> Problem to work on
Each line from the line that includes "Number of duplicate withdrawals" through the end of the material below must be transcribed exactly, with no other lines.

> The input

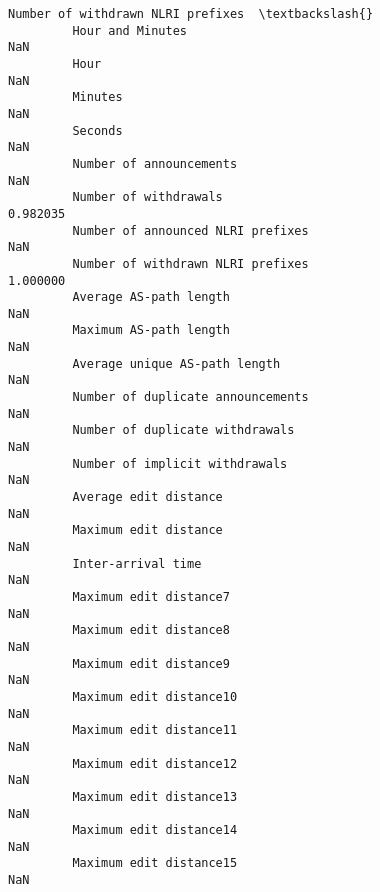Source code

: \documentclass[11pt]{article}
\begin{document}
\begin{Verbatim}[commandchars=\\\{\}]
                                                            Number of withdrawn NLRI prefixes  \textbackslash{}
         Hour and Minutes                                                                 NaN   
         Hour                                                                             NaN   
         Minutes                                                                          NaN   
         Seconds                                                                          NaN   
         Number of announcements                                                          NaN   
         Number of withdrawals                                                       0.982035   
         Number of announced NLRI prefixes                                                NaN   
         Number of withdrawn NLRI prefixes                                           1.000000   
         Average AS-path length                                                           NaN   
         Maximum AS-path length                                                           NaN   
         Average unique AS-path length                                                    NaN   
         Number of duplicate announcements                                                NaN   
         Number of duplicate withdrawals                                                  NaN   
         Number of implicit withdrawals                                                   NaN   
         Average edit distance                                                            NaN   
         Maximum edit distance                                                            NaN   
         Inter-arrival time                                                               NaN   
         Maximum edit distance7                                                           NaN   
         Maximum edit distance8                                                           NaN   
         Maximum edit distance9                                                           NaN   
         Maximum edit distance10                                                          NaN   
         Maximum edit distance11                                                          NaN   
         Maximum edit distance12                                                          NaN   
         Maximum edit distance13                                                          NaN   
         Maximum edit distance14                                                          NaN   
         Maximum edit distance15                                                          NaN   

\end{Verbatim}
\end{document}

> Reply to the task
         Number of duplicate withdrawals                                                  NaN   
         Number of implicit withdrawals                                                   NaN   
         Average edit distance                                                            NaN   
         Maximum edit distance                                                            NaN   
         Inter-arrival time                                                               NaN   
         Maximum edit distance7                                                           NaN   
         Maximum edit distance8                                                           NaN   
         Maximum edit distance9                                                           NaN   
         Maximum edit distance10                                                          NaN   
         Maximum edit distance11                                                          NaN   
         Maximum edit distance12                                                          NaN   
         Maximum edit distance13                                                          NaN   
         Maximum edit distance14                                                          NaN   
         Maximum edit distance15                                                          NaN   

\end{Verbatim}
\end{document}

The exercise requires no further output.